> **WHAT THIS TASK INVOLVES**: The copy you print must match the listing exactly, with its pictures removed.

MATERIAL FOR THIS EXERCISE START

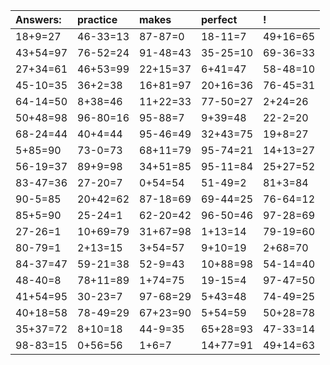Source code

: | Answers: | practice | makes | perfect | ! |
| :--- | :--- | :--- | :--- | :--- |
| 18+9=27 | 46-33=13 | 87-87=0 | 18-11=7 | 49+16=65 | 
| 43+54=97 | 76-52=24 | 91-48=43 | 35-25=10 | 69-36=33 | 
| 27+34=61 | 46+53=99 | 22+15=37 | 6+41=47 | 58-48=10 | 
| 45-10=35 | 36+2=38 | 16+81=97 | 20+16=36 | 76-45=31 | 
| 64-14=50 | 8+38=46 | 11+22=33 | 77-50=27 | 2+24=26 | 
| 50+48=98 | 96-80=16 | 95-88=7 | 9+39=48 | 22-2=20 | 
| 68-24=44 | 40+4=44 | 95-46=49 | 32+43=75 | 19+8=27 | 
| 5+85=90 | 73-0=73 | 68+11=79 | 95-74=21 | 14+13=27 | 
| 56-19=37 | 89+9=98 | 34+51=85 | 95-11=84 | 25+27=52 | 
| 83-47=36 | 27-20=7 | 0+54=54 | 51-49=2 | 81+3=84 | 
| 90-5=85 | 20+42=62 | 87-18=69 | 69-44=25 | 76-64=12 | 
| 85+5=90 | 25-24=1 | 62-20=42 | 96-50=46 | 97-28=69 | 
| 27-26=1 | 10+69=79 | 31+67=98 | 1+13=14 | 79-19=60 | 
| 80-79=1 | 2+13=15 | 3+54=57 | 9+10=19 | 2+68=70 | 
| 84-37=47 | 59-21=38 | 52-9=43 | 10+88=98 | 54-14=40 | 
| 48-40=8 | 78+11=89 | 1+74=75 | 19-15=4 | 97-47=50 | 
| 41+54=95 | 30-23=7 | 97-68=29 | 5+43=48 | 74-49=25 | 
| 40+18=58 | 78-49=29 | 67+23=90 | 5+54=59 | 50+28=78 | 
| 35+37=72 | 8+10=18 | 44-9=35 | 65+28=93 | 47-33=14 | 
| 98-83=15 | 0+56=56 | 1+6=7 | 14+77=91 | 49+14=63 |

MATERIAL FOR THIS EXERCISE END

> **ANSWER FOR THE TASK**:
Source code

: | Answers: | practice | makes | perfect | ! |
| :--- | :--- | :--- | :--- | :--- |
| 18+9=27 | 46-33=13 | 87-87=0 | 18-11=7 | 49+16=65 | 
| 43+54=97 | 76-52=24 | 91-48=43 | 35-25=10 | 69-36=33 | 
| 27+34=61 | 46+53=99 | 22+15=37 | 6+41=47 | 58-48=10 | 
| 45-10=35 | 36+2=38 | 16+81=97 | 20+16=36 | 76-45=31 | 
| 64-14=50 | 8+38=46 | 11+22=33 | 77-50=27 | 2+24=26 | 
| 50+48=98 | 96-80=16 | 95-88=7 | 9+39=48 | 22-2=20 | 
| 68-24=44 | 40+4=44 | 95-46=49 | 32+43=75 | 19+8=27 | 
| 5+85=90 | 73-0=73 | 68+11=79 | 95-74=21 | 14+13=27 | 
| 56-19=37 | 89+9=98 | 34+51=85 | 95-11=84 | 25+27=52 | 
| 83-47=36 | 27-20=7 | 0+54=54 | 51-49=2 | 81+3=84 | 
| 90-5=85 | 20+42=62 | 87-18=69 | 69-44=25 | 76-64=12 | 
| 85+5=90 | 25-24=1 | 62-20=42 | 96-50=46 | 97-28=69 | 
| 27-26=1 | 10+69=79 | 31+67=98 | 1+13=14 | 79-19=60 | 
| 80-79=1 | 2+13=15 | 3+54=57 | 9+10=19 | 2+68=70 | 
| 84-37=47 | 59-21=38 | 52-9=43 | 10+88=98 | 54-14=40 | 
| 48-40=8 | 78+11=89 | 1+74=75 | 19-15=4 | 97-47=50 | 
| 41+54=95 | 30-23=7 | 97-68=29 | 5+43=48 | 74-49=25 | 
| 40+18=58 | 78-49=29 | 67+23=90 | 5+54=59 | 50+28=78 | 
| 35+37=72 | 8+10=18 | 44-9=35 | 65+28=93 | 47-33=14 | 
| 98-83=15 | 0+56=56 | 1+6=7 | 14+77=91 | 49+14=63 |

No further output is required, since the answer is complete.